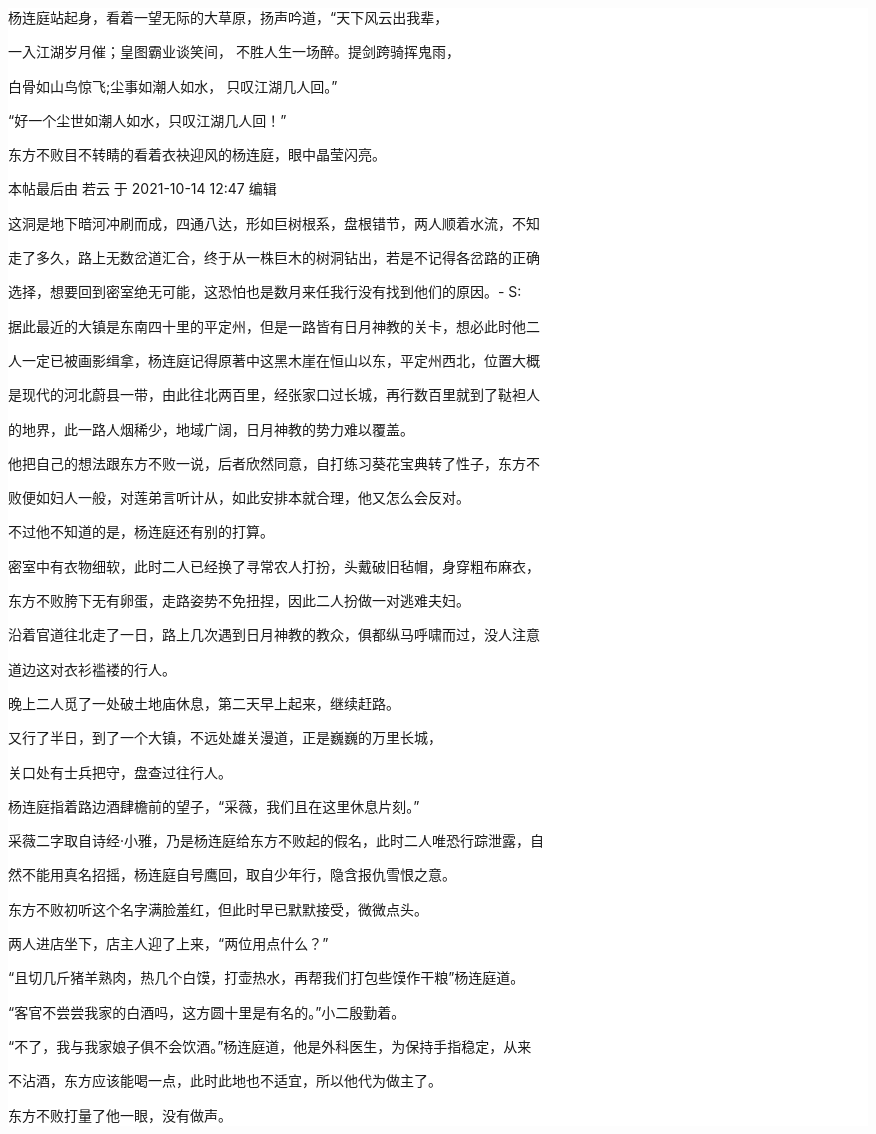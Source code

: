 杨连庭站起身，看着一望无际的大草原，扬声吟道，“天下风云出我辈，

一入江湖岁月催；皇图霸业谈笑间， 不胜人生一场醉。提剑跨骑挥鬼雨，

白骨如山鸟惊飞;尘事如潮人如水， 只叹江湖几人回。”

“好一个尘世如潮人如水，只叹江湖几人回！”

东方不败目不转睛的看着衣袂迎风的杨连庭，眼中晶莹闪亮。

本帖最后由 若云 于 2021-10-14 12:47 编辑

这洞是地下暗河冲刷而成，四通八达，形如巨树根系，盘根错节，两人顺着水流，不知

走了多久，路上无数岔道汇合，终于从一株巨木的树洞钻出，若是不记得各岔路的正确

选择，想要回到密室绝无可能，这恐怕也是数月来任我行没有找到他们的原因。- S:

据此最近的大镇是东南四十里的平定州，但是一路皆有日月神教的关卡，想必此时他二

人一定已被画影缉拿，杨连庭记得原著中这黑木崖在恒山以东，平定州西北，位置大概

是现代的河北蔚县一带，由此往北两百里，经张家口过长城，再行数百里就到了鞑袒人

的地界，此一路人烟稀少，地域广阔，日月神教的势力难以覆盖。

他把自己的想法跟东方不败一说，后者欣然同意，自打练习葵花宝典转了性子，东方不

败便如妇人一般，对莲弟言听计从，如此安排本就合理，他又怎么会反对。

不过他不知道的是，杨连庭还有别的打算。

密室中有衣物细软，此时二人已经换了寻常农人打扮，头戴破旧毡帽，身穿粗布麻衣，

东方不败胯下无有卵蛋，走路姿势不免扭捏，因此二人扮做一对逃难夫妇。

沿着官道往北走了一日，路上几次遇到日月神教的教众，俱都纵马呼啸而过，没人注意

道边这对衣衫褴褛的行人。

晚上二人觅了一处破土地庙休息，第二天早上起来，继续赶路。

又行了半日，到了一个大镇，不远处雄关漫道，正是巍巍的万里长城，

关口处有士兵把守，盘查过往行人。

杨连庭指着路边酒肆檐前的望子，“采薇，我们且在这里休息片刻。”

采薇二字取自诗经·小雅，乃是杨连庭给东方不败起的假名，此时二人唯恐行踪泄露，自

然不能用真名招摇，杨连庭自号鹰回，取自少年行，隐含报仇雪恨之意。

东方不败初听这个名字满脸羞红，但此时早已默默接受，微微点头。

两人进店坐下，店主人迎了上来，“两位用点什么？”

“且切几斤猪羊熟肉，热几个白馍，打壶热水，再帮我们打包些馍作干粮”杨连庭道。

“客官不尝尝我家的白酒吗，这方圆十里是有名的。”小二殷勤着。

“不了，我与我家娘子俱不会饮酒。”杨连庭道，他是外科医生，为保持手指稳定，从来

不沾酒，东方应该能喝一点，此时此地也不适宜，所以他代为做主了。

东方不败打量了他一眼，没有做声。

____________________

_Exercise objective:_ Please quote the lines of the material, beginning with the first and ending with the one that contains "人一定已被画影缉拿，杨连庭记得原著中这黑木崖在恒山以东，平定州西北，位置大概", exactly as written and without any pictures.

_Your response:_
Source code

: 杨连庭站起身，看着一望无际的大草原，扬声吟道，“天下风云出我辈，

一入江湖岁月催；皇图霸业谈笑间， 不胜人生一场醉。提剑跨骑挥鬼雨，

白骨如山鸟惊飞;尘事如潮人如水， 只叹江湖几人回。”

“好一个尘世如潮人如水，只叹江湖几人回！”

东方不败目不转睛的看着衣袂迎风的杨连庭，眼中晶莹闪亮。

本帖最后由 若云 于 2021-10-14 12:47 编辑

这洞是地下暗河冲刷而成，四通八达，形如巨树根系，盘根错节，两人顺着水流，不知

走了多久，路上无数岔道汇合，终于从一株巨木的树洞钻出，若是不记得各岔路的正确

选择，想要回到密室绝无可能，这恐怕也是数月来任我行没有找到他们的原因。- S:

据此最近的大镇是东南四十里的平定州，但是一路皆有日月神教的关卡，想必此时他二

人一定已被画影缉拿，杨连庭记得原著中这黑木崖在恒山以东，平定州西北，位置大概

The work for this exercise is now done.